* TASK TO COMPLETE
Without omitting anything, return the records precisely as given.

* MATERIAL FOR THE TASK
####

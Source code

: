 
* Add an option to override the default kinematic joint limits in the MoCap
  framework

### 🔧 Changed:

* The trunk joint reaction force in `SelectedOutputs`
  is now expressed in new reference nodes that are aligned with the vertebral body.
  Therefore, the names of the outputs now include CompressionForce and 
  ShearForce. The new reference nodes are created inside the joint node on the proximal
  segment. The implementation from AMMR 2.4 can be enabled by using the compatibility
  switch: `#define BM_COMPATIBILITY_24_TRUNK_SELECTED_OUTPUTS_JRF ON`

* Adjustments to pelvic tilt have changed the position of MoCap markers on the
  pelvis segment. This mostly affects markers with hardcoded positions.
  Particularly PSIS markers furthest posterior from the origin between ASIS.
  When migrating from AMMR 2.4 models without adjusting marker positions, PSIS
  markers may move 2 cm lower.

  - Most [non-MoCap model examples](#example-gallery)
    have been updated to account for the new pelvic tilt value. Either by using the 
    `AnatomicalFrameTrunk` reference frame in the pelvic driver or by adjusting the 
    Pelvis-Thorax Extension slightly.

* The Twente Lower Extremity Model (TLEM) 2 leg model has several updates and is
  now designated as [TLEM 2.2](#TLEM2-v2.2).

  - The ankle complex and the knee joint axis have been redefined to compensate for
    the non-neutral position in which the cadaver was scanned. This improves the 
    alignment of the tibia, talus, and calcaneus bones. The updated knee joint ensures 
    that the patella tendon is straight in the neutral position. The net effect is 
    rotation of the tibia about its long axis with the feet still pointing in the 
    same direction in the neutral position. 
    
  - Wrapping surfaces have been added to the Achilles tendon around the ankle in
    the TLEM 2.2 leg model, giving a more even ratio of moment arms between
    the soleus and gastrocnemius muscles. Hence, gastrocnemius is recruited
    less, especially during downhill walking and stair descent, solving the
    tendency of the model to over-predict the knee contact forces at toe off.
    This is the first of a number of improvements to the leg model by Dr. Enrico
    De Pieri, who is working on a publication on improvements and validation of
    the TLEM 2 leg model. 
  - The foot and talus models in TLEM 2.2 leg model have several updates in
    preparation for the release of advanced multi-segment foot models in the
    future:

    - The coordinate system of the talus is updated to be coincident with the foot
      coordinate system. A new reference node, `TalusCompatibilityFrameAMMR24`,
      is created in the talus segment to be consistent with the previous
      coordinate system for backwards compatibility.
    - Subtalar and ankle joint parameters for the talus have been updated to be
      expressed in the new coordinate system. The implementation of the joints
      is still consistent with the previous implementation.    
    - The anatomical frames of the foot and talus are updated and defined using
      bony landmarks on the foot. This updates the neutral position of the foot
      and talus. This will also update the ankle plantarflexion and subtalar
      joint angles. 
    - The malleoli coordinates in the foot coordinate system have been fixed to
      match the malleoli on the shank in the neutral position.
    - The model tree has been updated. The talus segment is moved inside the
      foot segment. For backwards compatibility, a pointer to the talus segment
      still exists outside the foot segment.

####

* RESPONSE BOX
Source code

: 
* Add an option to override the default kinematic joint limits in the MoCap
  framework

### 🔧 Changed:

* The trunk joint reaction force in `SelectedOutputs`
  is now expressed in new reference nodes that are aligned with the vertebral body.
  Therefore, the names of the outputs now include CompressionForce and 
  ShearForce. The new reference nodes are created inside the joint node on the proximal
  segment. The implementation from AMMR 2.4 can be enabled by using the compatibility
  switch: `#define BM_COMPATIBILITY_24_TRUNK_SELECTED_OUTPUTS_JRF ON`

* Adjustments to pelvic tilt have changed the position of MoCap markers on the
  pelvis segment. This mostly affects markers with hardcoded positions.
  Particularly PSIS markers furthest posterior from the origin between ASIS.
  When migrating from AMMR 2.4 models without adjusting marker positions, PSIS
  markers may move 2 cm lower.

  - Most [non-MoCap model examples](#example-gallery)
    have been updated to account for the new pelvic tilt value. Either by using the 
    `AnatomicalFrameTrunk` reference frame in the pelvic driver or by adjusting the 
    Pelvis-Thorax Extension slightly.

* The Twente Lower Extremity Model (TLEM) 2 leg model has several updates and is
  now designated as [TLEM 2.2](#TLEM2-v2.2).

  - The ankle complex and the knee joint axis have been redefined to compensate for
    the non-neutral position in which the cadaver was scanned. This improves the 
    alignment of the tibia, talus, and calcaneus bones. The updated knee joint ensures 
    that the patella tendon is straight in the neutral position. The net effect is 
    rotation of the tibia about its long axis with the feet still pointing in the 
    same direction in the neutral position. 
    
  - Wrapping surfaces have been added to the Achilles tendon around the ankle in
    the TLEM 2.2 leg model, giving a more even ratio of moment arms between
    the soleus and gastrocnemius muscles. Hence, gastrocnemius is recruited
    less, especially during downhill walking and stair descent, solving the
    tendency of the model to over-predict the knee contact forces at toe off.
    This is the first of a number of improvements to the leg model by Dr. Enrico
    De Pieri, who is working on a publication on improvements and validation of
    the TLEM 2 leg model. 
  - The foot and talus models in TLEM 2.2 leg model have several updates in
    preparation for the release of advanced multi-segment foot models in the
    future:

    - The coordinate system of the talus is updated to be coincident with the foot
      coordinate system. A new reference node, `TalusCompatibilityFrameAMMR24`,
      is created in the talus segment to be consistent with the previous
      coordinate system for backwards compatibility.
    - Subtalar and ankle joint parameters for the talus have been updated to be
      expressed in the new coordinate system. The implementation of the joints
      is still consistent with the previous implementation.    
    - The anatomical frames of the foot and talus are updated and defined using
      bony landmarks on the foot. This updates the neutral position of the foot
      and talus. This will also update the ankle plantarflexion and subtalar
      joint angles. 
    - The malleoli coordinates in the foot coordinate system have been fixed to
      match the malleoli on the shank in the neutral position.
    - The model tree has been updated. The talus segment is moved inside the
      foot segment. For backwards compatibility, a pointer to the talus segment
      still exists outside the foot segment.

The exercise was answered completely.